At some point, however, will gas stations have secure pumps protected by armed guards? Instead of tanker trucks, will oil be transported in Brinks-like armored cars? Will there be a day when the price (and therefore the real value) of oil will be comparable to gold? By then we will have an alternative to oil, or will driving your car to the supermarket become the equivalent of wearing an expensive gold watch?
I'm thinking these thoughts as I read Daniel Yergin's The Prize: The Epic Quest for Oil, Money, and Power, which won a Pulitzer Prize in 1991. I'm only two hundred pages into the book, but I've already seen how oil--the result of millions of years of decomposing plant and animal matter--became the global elixir in matter of decades at the end of the 19th century. battleships are party to blame. The Royal Navy's switch to oil-fueled ships in the early 1900s led to the establishment of the Anglo-Persian oil company, and the beginning of the great hydrocarbon race in the Middle East. Britain, of course, had no oil buried in its own soil, just sweet Welsh coal.
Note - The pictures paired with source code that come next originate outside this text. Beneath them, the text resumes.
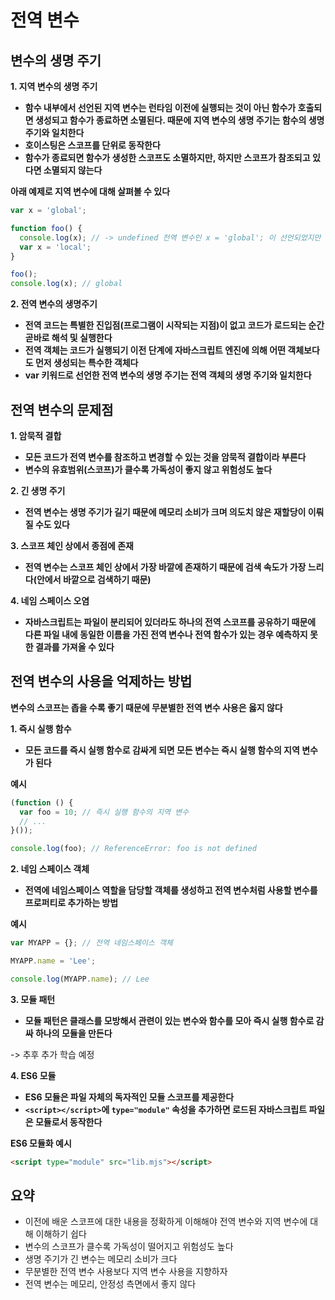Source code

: # 전역 변수

## 변수의 생명 주기

**1. 지역 변수의 생명 주기**
- **함수 내부에서 선언된 지역 변수는 런타임 이전에 실행되는 것이 아닌 함수가 호출되면 생성되고 함수가 종료하면 소멸된다. 때문에 지역 변수의 생명 주기는 함수의 생명 주기와 일치한다**
- **호이스팅은 스코프를 단위로 동작한다**
- **함수가 종료되면 함수가 생성한 스코프도 소멸하지만, 하지만 스코프가 참조되고 있다면 소멸되지 않는다**

**아래 예제로 지역 변수에 대해 살펴볼 수 있다**

```js
var x = 'global';

function foo() {
  console.log(x); // -> undefined 전역 변수인 x = 'global'; 이 선언되었지만 함수의 호출과 동시에 지역 스코프에 위치한 지역 변수 var x = 'local'이 선언(값의 할당이 아닌)되었기 때문에 undefined를 출력한다
  var x = 'local';
}

foo();
console.log(x); // global
```

**2. 전역 변수의 생명주기**
- **전역 코드는 특별한 진입점(프로그램이 시작되는 지점)이 없고 코드가 로드되는 순간 곧바로 해석 및 실행한다**
- **전역 객체는 코드가 실행되기 이전 단계에 자바스크립트 엔진에 의해 어떤 객체보다도 먼저 생성되는 특수한 객체다**
- **var 키워드로 선언한 전역 변수의 생명 주기는 전역 객체의 생명 주기와 일치한다**

## 전역 변수의 문제점

**1. 암묵적 결합**
- **모든 코드가 전역 변수를 참조하고 변경할 수 있는 것을 암묵적 결합이라 부른다**
- **변수의 유효범위(스코프)가 클수록 가독성이 좋지 않고 위험성도 높다**

**2. 긴 생명 주기**
- **전역 변수는 생명 주기가 길기 때문에 메모리 소비가 크며 의도치 않은 재할당이 이뤄질 수도 있다**

**3. 스코프 체인 상에서 종점에 존재**
- **전역 변수는 스코프 체인 상에서 가장 바깥에 존재하기 때문에 검색 속도가 가장 느리다(안에서 바깥으로 검색하기 때문)**

**4. 네임 스페이스 오염**
- **자바스크립트는 파일이 분리되어 있더라도 하나의 전역 스코프를 공유하기 때문에 다른 파일 내에 동일한 이름을 가진 전역 변수나 전역 함수가 있는 경우 예측하지 못한 결과를 가져올 수 있다**

## 전역 변수의 사용을 억제하는 방법

**변수의 스코프는 좁을 수록 좋기 때문에 무분별한 전역 변수 사용은 옳지 않다**

**1. 즉시 실행 함수**
- **모든 코드를 즉시 실행 함수로 감싸게 되면 모든 변수는 즉시 실행 함수의 지역 변수가 된다**

**예시**

```js
(function () {
  var foo = 10; // 즉시 실행 함수의 지역 변수
  // ...
}());

console.log(foo); // ReferenceError: foo is not defined
```

**2. 네임 스페이스 객체**
- **전역에 네임스페이스 역할을 담당할 객체를 생성하고 전역 변수처럼 사용할 변수를 프로퍼티로 추가하는 방법**

**예시**

```js
var MYAPP = {}; // 전역 네임스페이스 객체

MYAPP.name = 'Lee';

console.log(MYAPP.name); // Lee
```

**3. 모듈 패턴**
- **모듈 패턴은 클래스를 모방해서 관련이 있는 변수와 함수를 모아 즉시 실행 함수로 감싸 하나의 모듈을 만든다**

-> 추후 추가 학습 예정

**4. ES6 모듈**

- **ES6 모듈은 파일 자체의 독자적인 모듈 스코프를 제공한다**
- **`<script></script>`에 `type="module"` 속성을 추가하면 로드된 자바스크립트 파일은 모듈로서 동작한다**

**ES6 모듈화 예시**

```html
<script type="module" src="lib.mjs"></script>
```

## 요약

- 이전에 배운 스코프에 대한 내용을 정확하게 이해해야 전역 변수와 지역 변수에 대해 이해하기 쉽다
- 변수의 스코프가 클수록 가독성이 떨어지고 위험성도 높다
- 생명 주기가 긴 변수는 메모리 소비가 크다
- 무분별한 전역 변수 사용보다 지역 변수 사용을 지향하자
- 전역 변수는 메모리, 안정성 측면에서 좋지 않다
And then last Friday in the New York Times I read this article, "Rising Demand for Oil Provokes New Energy Crisis," which described the oil market's flirtation with $100 a barrel as "the world's first demand-led energy shock." My recall of supply and demand graphs from Harvard's Ec10 course is fuzzy, but I do remember that unless supply keeps up with rising demand, the price will continue to rise. Is there enough oil buried in the ground to maintain our lifestyle, or have we built a society that runs on something as precious as gold.